Но каждый шаг, каждый метр очищенной от сорняков земли придает уверенности. Я здесь хозяин, я решаю, что здесь должно расти, а что нет. Это моя земля!
От этой мысли, родившейся почти случайно, вдруг начинает кружиться голова. Стою и повторяю, как пьяный: «Моя земля. Моя».
У меня никогда не было никакой своей земли. Есть, конечно, родительский дом, но это не в счет — двухкомнатную квартиру в пятиэтажке сложно назвать родовой усадьбой. А здесь, в бабушкином саду, в котором из за дальности расстояний я бываю раз в несколько лет, я впервые взялся за мотыгу и вилы, чтобы сделать что-то для своего дома, своей земли. Прадеда и прапрадеда я видел только на фотографиях, но работая в их саду, я почувствовал их очень близко, совсем рядом. Они так же, как и я, когда-то расчищали и удобряли эту землю. Я продолжаю их дело, а значит, становлюсь с ними в один ряд. Чувствую, что я на своем месте.
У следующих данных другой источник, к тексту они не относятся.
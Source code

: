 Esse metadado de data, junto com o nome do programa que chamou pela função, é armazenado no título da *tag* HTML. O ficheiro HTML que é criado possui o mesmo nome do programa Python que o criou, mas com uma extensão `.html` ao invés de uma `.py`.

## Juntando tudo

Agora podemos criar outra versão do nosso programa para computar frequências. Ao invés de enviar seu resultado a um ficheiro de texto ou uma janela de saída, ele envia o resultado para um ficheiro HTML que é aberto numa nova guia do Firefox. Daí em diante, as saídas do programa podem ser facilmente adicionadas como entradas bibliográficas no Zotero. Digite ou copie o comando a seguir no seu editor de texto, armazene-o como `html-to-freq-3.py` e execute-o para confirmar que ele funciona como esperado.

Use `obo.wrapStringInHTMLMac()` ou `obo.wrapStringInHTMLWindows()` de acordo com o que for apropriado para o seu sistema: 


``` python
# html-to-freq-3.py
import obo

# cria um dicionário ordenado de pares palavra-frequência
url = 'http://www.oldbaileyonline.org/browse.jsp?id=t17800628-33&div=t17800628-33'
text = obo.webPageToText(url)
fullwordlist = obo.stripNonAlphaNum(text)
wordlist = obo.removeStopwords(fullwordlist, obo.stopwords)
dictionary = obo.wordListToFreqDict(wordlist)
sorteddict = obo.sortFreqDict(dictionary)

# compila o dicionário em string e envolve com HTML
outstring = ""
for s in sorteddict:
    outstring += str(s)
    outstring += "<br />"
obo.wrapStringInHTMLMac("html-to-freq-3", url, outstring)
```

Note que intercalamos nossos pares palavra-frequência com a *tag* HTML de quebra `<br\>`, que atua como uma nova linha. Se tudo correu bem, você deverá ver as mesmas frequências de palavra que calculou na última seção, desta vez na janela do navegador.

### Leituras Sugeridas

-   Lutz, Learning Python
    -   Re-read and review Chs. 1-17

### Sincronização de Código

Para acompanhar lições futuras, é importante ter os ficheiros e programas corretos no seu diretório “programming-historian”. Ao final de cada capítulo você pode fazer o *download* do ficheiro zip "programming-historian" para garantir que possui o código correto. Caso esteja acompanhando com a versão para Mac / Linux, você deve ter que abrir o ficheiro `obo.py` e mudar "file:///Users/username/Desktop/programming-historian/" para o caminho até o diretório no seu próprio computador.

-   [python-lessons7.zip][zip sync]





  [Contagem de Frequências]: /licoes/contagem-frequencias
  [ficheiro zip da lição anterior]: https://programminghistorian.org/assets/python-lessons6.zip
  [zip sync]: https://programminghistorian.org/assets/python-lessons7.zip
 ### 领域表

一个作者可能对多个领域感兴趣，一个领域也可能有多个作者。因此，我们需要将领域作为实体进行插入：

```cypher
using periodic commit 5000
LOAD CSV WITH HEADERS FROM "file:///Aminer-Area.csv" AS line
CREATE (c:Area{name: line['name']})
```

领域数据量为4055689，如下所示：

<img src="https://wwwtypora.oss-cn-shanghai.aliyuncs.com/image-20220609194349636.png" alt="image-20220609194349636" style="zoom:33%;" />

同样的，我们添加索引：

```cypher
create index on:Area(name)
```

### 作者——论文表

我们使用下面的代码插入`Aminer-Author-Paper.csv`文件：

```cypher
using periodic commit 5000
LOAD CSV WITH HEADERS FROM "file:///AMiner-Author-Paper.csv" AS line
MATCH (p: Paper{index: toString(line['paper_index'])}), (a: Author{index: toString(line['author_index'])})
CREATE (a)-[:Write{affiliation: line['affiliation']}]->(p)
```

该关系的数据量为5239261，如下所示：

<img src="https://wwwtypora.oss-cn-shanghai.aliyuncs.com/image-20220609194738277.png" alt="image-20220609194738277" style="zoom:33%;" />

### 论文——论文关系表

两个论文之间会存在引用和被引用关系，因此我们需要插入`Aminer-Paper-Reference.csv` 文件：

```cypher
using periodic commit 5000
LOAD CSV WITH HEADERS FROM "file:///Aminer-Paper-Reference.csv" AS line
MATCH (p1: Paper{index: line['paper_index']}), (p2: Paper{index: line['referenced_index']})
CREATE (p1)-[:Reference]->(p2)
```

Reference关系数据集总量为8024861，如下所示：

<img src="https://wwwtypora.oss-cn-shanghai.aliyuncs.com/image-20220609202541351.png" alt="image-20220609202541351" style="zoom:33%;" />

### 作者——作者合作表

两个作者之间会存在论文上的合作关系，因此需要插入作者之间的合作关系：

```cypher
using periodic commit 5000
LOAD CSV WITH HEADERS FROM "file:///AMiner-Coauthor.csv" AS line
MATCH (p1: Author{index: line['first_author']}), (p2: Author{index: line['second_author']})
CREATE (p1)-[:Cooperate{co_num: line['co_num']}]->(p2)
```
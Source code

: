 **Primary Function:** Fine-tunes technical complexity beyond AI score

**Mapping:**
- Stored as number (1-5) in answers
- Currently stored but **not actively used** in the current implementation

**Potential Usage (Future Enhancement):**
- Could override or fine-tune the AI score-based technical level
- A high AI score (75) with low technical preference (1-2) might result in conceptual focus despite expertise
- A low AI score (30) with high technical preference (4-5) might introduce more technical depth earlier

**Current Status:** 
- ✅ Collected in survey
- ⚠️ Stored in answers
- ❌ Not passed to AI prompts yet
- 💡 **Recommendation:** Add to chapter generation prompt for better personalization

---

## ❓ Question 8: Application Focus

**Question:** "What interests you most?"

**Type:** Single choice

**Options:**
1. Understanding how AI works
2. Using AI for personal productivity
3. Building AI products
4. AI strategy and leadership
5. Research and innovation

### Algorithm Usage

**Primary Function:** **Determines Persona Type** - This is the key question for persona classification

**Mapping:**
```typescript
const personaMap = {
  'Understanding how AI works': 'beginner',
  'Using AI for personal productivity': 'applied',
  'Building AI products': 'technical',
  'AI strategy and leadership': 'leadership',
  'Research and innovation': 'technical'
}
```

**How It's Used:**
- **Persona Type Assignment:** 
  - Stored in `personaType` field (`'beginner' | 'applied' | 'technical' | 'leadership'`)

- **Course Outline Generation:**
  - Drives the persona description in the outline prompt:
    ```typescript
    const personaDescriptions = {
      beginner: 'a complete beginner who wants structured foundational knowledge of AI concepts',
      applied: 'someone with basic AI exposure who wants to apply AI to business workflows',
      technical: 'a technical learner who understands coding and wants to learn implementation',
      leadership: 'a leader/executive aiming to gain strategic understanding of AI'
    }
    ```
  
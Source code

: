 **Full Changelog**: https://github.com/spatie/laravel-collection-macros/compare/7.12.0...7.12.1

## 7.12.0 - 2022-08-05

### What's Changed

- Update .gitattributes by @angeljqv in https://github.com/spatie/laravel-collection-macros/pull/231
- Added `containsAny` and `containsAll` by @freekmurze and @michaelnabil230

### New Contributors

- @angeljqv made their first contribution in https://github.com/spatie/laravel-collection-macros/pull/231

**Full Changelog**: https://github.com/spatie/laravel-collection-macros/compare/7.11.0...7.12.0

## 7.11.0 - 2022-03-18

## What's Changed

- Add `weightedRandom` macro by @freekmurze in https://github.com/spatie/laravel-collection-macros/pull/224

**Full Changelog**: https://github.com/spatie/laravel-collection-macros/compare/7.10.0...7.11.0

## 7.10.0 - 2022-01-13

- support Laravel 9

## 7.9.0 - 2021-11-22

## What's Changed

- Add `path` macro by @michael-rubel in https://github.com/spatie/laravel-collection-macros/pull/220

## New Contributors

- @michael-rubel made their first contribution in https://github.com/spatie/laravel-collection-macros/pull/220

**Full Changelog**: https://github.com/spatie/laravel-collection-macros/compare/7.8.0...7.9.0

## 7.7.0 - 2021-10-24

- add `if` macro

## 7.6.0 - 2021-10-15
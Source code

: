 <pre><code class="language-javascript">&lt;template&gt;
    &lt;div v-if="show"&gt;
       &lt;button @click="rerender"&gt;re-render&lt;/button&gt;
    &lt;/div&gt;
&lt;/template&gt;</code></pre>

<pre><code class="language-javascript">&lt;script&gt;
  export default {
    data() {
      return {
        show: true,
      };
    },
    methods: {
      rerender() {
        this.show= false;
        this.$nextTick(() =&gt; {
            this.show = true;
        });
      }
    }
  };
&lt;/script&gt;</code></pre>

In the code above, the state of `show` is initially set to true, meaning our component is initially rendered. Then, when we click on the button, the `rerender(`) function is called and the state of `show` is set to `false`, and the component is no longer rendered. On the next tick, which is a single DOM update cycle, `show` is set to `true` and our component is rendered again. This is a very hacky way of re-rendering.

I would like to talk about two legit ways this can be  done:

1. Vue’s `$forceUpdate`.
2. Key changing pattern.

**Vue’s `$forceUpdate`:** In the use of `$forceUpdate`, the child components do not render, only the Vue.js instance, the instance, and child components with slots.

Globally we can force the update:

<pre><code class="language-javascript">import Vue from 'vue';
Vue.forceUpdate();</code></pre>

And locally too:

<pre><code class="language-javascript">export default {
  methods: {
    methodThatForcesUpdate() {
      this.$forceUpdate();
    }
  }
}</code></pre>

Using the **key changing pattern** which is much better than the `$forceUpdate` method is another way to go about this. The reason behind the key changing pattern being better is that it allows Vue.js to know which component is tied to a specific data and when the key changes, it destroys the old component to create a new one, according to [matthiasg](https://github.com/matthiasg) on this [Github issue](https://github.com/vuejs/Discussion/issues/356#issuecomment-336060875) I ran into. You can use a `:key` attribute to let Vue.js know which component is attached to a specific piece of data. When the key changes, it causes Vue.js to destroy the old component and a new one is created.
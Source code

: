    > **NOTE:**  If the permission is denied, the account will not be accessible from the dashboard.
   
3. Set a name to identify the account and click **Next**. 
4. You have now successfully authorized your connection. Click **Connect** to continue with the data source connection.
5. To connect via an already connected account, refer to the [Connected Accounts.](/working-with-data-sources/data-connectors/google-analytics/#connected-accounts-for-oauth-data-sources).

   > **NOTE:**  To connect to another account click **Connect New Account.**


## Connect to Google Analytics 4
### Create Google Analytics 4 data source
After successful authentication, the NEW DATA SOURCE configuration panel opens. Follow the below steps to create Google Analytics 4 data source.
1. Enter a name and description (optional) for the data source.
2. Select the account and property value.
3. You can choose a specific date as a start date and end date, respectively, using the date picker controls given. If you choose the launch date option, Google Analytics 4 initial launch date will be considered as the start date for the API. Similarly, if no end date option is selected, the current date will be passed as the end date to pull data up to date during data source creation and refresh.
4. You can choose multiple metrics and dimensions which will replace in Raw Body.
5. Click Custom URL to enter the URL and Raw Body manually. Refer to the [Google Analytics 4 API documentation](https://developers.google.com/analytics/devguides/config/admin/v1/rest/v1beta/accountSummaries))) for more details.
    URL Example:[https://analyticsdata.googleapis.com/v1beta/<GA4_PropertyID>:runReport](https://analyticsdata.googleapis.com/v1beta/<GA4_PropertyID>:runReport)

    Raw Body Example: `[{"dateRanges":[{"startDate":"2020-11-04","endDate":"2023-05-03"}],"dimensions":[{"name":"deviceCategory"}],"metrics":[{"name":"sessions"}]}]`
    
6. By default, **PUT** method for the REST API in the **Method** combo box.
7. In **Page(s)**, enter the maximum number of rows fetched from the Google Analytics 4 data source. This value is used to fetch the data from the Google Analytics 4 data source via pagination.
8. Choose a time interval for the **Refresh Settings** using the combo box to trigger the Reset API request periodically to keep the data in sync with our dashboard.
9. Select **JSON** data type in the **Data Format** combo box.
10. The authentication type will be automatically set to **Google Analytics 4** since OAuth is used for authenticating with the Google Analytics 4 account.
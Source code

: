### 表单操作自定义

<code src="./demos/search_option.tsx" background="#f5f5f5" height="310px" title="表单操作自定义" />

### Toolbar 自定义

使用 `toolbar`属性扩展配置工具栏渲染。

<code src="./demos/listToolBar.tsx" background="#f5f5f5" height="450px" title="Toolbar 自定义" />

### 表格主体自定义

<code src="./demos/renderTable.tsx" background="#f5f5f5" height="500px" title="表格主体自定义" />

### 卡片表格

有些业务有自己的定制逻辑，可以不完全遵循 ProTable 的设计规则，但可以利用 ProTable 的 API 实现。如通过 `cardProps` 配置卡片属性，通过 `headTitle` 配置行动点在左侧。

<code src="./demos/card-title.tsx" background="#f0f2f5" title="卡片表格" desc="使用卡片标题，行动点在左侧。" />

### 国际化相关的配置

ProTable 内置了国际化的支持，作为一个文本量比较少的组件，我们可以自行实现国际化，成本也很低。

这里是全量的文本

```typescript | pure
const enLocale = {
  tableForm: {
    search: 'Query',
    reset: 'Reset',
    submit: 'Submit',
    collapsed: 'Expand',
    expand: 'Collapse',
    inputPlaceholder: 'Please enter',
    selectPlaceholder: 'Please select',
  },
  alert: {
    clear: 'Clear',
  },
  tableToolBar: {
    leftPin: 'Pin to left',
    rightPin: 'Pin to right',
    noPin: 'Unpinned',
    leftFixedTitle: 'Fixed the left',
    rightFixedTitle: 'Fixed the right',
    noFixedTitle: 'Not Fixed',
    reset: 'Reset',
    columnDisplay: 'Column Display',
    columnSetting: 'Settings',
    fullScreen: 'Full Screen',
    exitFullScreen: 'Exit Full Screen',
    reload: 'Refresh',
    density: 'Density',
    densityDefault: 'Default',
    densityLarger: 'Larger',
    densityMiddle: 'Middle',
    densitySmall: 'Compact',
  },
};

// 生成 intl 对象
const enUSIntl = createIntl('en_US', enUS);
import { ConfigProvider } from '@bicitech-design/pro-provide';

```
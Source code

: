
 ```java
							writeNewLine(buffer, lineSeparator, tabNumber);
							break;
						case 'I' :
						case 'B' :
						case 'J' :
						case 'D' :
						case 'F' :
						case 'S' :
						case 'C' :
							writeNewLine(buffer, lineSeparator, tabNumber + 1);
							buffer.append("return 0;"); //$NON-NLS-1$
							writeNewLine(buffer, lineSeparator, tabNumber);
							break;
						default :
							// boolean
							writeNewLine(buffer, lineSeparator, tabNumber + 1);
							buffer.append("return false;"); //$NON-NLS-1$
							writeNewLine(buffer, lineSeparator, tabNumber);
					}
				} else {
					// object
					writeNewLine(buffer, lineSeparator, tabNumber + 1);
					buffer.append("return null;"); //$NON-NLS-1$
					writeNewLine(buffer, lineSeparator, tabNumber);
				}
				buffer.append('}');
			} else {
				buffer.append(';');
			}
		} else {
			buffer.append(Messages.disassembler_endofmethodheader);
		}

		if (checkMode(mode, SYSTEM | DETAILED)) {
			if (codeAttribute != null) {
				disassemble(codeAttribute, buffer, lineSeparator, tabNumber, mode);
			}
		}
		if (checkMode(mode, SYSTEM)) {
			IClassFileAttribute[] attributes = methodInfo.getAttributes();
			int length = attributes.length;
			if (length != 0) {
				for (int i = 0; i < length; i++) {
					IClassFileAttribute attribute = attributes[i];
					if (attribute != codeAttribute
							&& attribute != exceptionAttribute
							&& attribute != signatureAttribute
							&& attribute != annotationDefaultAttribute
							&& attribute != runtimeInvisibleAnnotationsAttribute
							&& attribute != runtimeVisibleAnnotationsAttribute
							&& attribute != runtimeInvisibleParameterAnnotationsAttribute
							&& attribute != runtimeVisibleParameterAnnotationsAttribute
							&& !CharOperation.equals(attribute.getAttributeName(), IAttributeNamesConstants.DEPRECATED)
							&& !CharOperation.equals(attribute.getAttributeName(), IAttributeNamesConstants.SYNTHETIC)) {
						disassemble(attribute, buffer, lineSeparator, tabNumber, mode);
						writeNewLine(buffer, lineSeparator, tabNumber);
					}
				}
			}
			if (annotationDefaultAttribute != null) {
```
Есть изречение, что если верующий никогда, хоть на минуту, не мечтал о монашестве, то с его духовной жизнью что-то не так. А мне кажется, что если человек никогда хоть раз не мечтал работать на своей земле — что-то не так с его историей, семьей и с ним самим. Вероятно, посвятить себя этому целиком, как и уйти в монахи—путь не для всех, но так важно знать, что где-то и у тебя есть своя земля.